# [DIRECTIONS FOR THIS TASK]
Every line in the data below from the one containing "- [ ] authMiddleware" down to the one containing "### H3 DRY, KISS", both included, must be retyped exactly; no other line is to appear.

# [INFORMATION SHOWN]
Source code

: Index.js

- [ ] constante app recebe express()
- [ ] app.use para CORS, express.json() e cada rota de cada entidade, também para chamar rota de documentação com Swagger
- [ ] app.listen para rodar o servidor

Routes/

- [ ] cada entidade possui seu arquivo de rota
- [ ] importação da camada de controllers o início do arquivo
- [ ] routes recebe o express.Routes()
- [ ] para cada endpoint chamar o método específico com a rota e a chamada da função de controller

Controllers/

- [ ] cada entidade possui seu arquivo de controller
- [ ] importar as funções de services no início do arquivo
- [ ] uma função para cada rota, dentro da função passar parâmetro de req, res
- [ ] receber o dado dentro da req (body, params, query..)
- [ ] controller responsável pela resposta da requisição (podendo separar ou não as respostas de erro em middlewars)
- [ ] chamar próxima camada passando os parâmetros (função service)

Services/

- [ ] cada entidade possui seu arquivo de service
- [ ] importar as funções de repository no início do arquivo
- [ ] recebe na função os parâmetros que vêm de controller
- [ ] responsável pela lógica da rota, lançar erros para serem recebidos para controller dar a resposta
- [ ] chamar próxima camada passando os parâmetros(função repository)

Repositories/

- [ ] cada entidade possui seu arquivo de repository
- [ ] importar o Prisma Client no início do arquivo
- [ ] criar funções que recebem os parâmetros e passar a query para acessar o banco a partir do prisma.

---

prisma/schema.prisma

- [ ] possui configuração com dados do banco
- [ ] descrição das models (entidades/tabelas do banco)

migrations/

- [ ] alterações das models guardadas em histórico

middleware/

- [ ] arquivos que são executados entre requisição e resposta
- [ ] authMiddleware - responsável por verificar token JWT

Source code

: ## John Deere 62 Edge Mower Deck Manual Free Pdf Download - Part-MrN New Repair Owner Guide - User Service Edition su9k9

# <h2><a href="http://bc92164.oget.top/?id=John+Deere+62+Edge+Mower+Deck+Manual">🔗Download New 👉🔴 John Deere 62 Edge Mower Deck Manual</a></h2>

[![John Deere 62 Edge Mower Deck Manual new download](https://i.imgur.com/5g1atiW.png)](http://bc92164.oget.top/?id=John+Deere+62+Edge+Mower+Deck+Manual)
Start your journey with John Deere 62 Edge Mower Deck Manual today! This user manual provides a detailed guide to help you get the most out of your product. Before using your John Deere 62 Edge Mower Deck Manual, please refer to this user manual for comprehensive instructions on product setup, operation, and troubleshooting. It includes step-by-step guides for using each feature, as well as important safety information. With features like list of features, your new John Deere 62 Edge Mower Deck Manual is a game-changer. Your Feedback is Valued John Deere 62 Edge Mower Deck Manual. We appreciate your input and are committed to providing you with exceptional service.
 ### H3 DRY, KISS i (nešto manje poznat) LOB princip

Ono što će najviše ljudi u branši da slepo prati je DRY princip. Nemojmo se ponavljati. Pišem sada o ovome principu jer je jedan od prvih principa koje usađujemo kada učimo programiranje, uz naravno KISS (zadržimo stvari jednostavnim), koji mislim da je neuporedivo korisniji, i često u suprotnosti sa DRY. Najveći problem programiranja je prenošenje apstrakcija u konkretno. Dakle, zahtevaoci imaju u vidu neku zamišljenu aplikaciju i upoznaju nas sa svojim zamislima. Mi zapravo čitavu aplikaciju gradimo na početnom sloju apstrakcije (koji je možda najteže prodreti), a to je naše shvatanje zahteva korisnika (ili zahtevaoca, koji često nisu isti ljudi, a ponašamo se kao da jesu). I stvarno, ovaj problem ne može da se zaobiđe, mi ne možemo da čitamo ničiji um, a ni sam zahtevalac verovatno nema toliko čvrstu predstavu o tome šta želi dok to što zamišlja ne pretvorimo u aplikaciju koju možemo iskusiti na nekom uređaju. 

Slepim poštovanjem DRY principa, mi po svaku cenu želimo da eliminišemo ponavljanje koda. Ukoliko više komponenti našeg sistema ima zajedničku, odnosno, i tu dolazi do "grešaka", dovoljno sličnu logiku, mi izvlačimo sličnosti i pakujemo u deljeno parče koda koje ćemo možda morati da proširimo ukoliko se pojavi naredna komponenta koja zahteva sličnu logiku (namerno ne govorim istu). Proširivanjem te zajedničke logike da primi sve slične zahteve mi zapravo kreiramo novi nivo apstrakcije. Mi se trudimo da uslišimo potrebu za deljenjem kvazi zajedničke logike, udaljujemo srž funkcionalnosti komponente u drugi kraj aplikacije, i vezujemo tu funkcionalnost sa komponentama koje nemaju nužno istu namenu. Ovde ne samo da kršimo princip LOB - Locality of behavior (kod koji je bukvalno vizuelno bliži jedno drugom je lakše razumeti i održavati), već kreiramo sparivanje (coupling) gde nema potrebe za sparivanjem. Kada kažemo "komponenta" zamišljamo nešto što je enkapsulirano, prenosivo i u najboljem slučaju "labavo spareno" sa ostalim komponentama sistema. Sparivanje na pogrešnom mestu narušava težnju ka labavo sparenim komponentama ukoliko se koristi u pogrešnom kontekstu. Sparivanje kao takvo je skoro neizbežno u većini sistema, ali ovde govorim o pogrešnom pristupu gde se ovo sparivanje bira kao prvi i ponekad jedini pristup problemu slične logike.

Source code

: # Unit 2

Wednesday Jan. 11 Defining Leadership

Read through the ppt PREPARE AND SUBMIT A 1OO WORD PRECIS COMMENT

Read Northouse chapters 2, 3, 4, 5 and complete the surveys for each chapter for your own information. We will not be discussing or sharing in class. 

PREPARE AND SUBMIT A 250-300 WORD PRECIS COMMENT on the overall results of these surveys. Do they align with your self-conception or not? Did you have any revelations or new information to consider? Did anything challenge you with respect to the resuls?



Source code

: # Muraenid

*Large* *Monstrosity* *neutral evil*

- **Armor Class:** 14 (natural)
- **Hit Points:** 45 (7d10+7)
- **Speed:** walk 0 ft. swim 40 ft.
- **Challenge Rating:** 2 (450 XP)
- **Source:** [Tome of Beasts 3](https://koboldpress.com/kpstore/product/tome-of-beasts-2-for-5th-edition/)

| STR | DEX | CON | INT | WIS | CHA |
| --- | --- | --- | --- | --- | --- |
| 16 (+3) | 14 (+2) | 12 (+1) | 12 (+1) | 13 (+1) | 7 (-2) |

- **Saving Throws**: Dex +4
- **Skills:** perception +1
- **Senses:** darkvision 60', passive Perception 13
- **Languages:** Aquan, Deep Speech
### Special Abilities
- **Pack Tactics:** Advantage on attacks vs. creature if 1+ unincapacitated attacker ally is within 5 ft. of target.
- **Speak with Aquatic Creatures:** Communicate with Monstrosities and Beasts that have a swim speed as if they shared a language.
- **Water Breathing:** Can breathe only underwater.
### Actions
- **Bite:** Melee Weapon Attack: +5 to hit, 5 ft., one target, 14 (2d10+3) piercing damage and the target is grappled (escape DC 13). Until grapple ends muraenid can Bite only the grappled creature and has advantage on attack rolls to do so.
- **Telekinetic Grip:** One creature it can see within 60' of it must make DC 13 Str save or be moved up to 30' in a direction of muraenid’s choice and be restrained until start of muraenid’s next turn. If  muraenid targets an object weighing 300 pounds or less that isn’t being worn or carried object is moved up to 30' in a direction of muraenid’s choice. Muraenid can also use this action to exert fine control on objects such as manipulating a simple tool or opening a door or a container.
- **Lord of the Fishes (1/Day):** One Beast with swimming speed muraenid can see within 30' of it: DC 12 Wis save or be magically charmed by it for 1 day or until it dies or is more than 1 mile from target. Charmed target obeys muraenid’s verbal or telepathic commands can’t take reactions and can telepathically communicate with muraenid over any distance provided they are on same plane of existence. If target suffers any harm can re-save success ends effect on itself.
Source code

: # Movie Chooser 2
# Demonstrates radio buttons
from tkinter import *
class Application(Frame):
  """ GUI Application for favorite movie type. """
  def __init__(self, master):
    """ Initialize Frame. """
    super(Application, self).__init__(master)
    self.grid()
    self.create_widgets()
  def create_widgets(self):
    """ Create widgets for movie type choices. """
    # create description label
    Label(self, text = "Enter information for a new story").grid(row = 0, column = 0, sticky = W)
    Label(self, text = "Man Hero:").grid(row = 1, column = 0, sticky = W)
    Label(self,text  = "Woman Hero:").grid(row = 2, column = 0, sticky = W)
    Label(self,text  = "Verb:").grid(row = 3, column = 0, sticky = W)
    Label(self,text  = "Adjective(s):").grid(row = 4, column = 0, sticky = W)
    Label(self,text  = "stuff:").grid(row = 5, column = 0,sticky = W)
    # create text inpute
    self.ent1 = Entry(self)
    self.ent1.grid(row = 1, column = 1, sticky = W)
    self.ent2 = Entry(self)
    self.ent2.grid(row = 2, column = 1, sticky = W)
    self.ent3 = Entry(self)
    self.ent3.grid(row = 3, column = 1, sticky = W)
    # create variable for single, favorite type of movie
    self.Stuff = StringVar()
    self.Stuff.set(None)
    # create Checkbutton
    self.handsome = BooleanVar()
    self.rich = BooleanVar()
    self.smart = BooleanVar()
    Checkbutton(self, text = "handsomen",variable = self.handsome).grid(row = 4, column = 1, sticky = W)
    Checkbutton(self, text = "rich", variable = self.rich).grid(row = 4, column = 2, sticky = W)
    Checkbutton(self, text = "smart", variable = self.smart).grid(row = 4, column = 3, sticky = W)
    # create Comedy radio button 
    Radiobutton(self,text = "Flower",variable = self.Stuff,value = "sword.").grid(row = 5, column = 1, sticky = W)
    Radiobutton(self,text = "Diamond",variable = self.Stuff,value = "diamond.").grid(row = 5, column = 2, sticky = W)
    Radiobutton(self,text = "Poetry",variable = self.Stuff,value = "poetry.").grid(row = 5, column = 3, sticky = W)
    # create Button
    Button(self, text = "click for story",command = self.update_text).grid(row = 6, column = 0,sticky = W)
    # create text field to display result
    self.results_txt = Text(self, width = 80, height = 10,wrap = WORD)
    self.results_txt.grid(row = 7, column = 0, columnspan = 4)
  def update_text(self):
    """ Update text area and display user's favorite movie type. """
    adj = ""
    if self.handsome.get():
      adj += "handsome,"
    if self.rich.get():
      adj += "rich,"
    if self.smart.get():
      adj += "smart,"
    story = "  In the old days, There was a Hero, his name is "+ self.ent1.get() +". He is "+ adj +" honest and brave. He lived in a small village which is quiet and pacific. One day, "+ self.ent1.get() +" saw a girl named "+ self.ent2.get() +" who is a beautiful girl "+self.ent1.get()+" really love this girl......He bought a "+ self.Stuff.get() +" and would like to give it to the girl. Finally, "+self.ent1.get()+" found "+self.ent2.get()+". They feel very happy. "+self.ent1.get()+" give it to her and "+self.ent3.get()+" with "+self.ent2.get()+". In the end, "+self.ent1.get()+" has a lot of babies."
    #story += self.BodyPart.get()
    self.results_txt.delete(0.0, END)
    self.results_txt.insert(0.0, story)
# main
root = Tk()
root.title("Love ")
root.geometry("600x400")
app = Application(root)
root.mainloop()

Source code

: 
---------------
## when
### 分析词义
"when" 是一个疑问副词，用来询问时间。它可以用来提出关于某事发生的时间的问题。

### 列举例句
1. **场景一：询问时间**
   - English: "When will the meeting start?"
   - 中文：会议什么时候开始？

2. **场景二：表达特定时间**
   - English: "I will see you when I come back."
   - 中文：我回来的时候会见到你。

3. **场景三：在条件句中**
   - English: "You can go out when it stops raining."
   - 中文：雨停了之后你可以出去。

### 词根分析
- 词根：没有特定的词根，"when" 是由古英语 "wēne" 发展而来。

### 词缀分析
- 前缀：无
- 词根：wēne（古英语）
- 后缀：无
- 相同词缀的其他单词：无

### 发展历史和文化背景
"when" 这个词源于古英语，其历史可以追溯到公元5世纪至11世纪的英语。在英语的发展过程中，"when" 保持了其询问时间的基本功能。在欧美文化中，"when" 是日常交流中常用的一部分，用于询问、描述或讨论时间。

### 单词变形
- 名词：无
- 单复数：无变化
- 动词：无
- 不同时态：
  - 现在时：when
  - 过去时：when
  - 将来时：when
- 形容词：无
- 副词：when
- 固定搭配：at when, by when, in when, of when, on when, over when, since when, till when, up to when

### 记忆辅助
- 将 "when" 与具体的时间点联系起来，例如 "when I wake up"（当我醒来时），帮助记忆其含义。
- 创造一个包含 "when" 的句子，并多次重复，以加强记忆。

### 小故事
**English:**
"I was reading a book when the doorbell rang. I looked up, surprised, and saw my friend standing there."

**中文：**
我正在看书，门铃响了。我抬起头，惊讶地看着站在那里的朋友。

# [WRITTEN SOLUTION]
- [ ] authMiddleware - responsável por verificar token JWT

Source code

: ## John Deere 62 Edge Mower Deck Manual Free Pdf Download - Part-MrN New Repair Owner Guide - User Service Edition su9k9

# <h2><a href="http://bc92164.oget.top/?id=John+Deere+62+Edge+Mower+Deck+Manual">🔗Download New 👉🔴 John Deere 62 Edge Mower Deck Manual</a></h2>

[![John Deere 62 Edge Mower Deck Manual new download](https://i.imgur.com/5g1atiW.png)](http://bc92164.oget.top/?id=John+Deere+62+Edge+Mower+Deck+Manual)
Start your journey with John Deere 62 Edge Mower Deck Manual today! This user manual provides a detailed guide to help you get the most out of your product. Before using your John Deere 62 Edge Mower Deck Manual, please refer to this user manual for comprehensive instructions on product setup, operation, and troubleshooting. It includes step-by-step guides for using each feature, as well as important safety information. With features like list of features, your new John Deere 62 Edge Mower Deck Manual is a game-changer. Your Feedback is Valued John Deere 62 Edge Mower Deck Manual. We appreciate your input and are committed to providing you with exceptional service.
 ### H3 DRY, KISS i (nešto manje poznat) LOB princip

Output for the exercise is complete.